According to Jaspers, during this period, universalizing modes of thought appeared in Persia, India, China, the Levant, and the Greco-Roman world, in a striking parallel development, without any obvious admixture between these disparate cultures. Jaspers identified key thinkers from this age who had a profound influence on future philosophies and religions, and identified characteristics common to each area from which those thinkers emerged. 

The historical validity of the Axial Age is disputed. Some criticisms of Jasper's include the lack of a demonstrable common denominator between the intellectual developments that are supposed to have developed in unison across ancient Greece, Israel, India, and China; lack of any radical discontinuity with "preaxial" and "postaxial" periods; and exclusion of pivotal figures that do not fit the definition (for example, Jesus, Muhammad, and Akhenaten). Despite these criticisms, the Axial Age continues to be an influential idea, with many scholars accepting that profound changes in religious and philosophical discourse did indeed take place but disagreeing as to the underlying reasons. To quote Robert Bellah and Hans Joas, "The notion that in significant parts of Eurasia the middle centuries of the first millennium BC mark a significant transition in human cultural history, and that this period can be referred to as the Axial Age, has become widely, but not universally, accepted."

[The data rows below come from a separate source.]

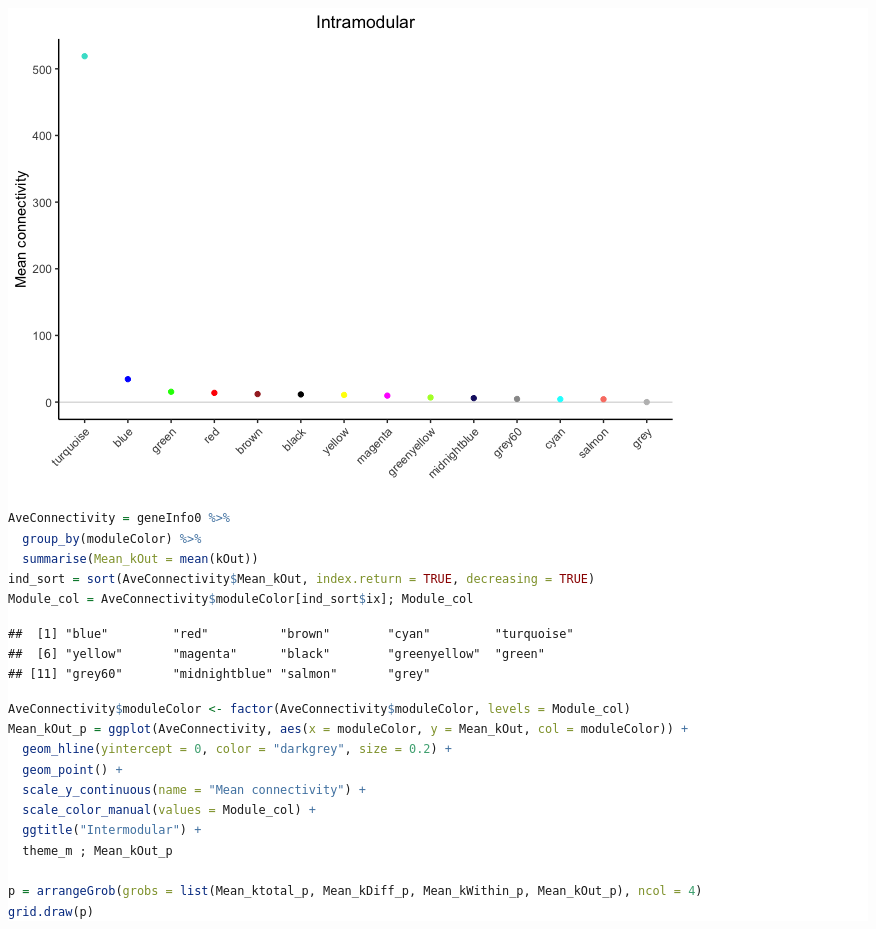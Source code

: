 ![](Fig4_files/figure-gfm/unnamed-chunk-11-3.png)

``` r
AveConnectivity = geneInfo0 %>%
  group_by(moduleColor) %>%
  summarise(Mean_kOut = mean(kOut))
ind_sort = sort(AveConnectivity$Mean_kOut, index.return = TRUE, decreasing = TRUE)
Module_col = AveConnectivity$moduleColor[ind_sort$ix]; Module_col
```

    ##  [1] "blue"         "red"          "brown"        "cyan"         "turquoise"   
    ##  [6] "yellow"       "magenta"      "black"        "greenyellow"  "green"       
    ## [11] "grey60"       "midnightblue" "salmon"       "grey"

``` r
AveConnectivity$moduleColor <- factor(AveConnectivity$moduleColor, levels = Module_col)
Mean_kOut_p = ggplot(AveConnectivity, aes(x = moduleColor, y = Mean_kOut, col = moduleColor)) +
  geom_hline(yintercept = 0, color = "darkgrey", size = 0.2) +
  geom_point() + 
  scale_y_continuous(name = "Mean connectivity") +
  scale_color_manual(values = Module_col) +
  ggtitle("Intermodular") +
  theme_m ; Mean_kOut_p

p = arrangeGrob(grobs = list(Mean_ktotal_p, Mean_kDiff_p, Mean_kWithin_p, Mean_kOut_p), ncol = 4)
grid.draw(p)
```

Origin of the idea of Axial Age
Jaspers introduced the concept of an Axial Age in his book  (The Origin and Goal of History), published in 1949. The simultaneous appearance of thinkers and philosophers in different areas of the world had been remarked by numerous authors since the 18th century, notably by the French Indologist Abraham Hyacinthe Anquetil-Duperron. Jaspers explicitly cited some of these authors, including Victor von Strauß (1859) and Ernst von Lasaulx (1870). He was unaware of the first fully nuanced theory from 1873 by John Stuart Stuart-Glennie, forgotten by Jaspers' time, and which Stuart-Glennie termed "the moral revolution". Stuart-Glennie and Jaspers both claimed that the Axial Age should be viewed as an objective empirical fact of history, independently of religious considerations. Jaspers argued that during the Axial Age, "the spiritual foundations of humanity were laid simultaneously and independently in China, India, Persia, Judea, and Greece. And these are the foundations upon which humanity still subsists today."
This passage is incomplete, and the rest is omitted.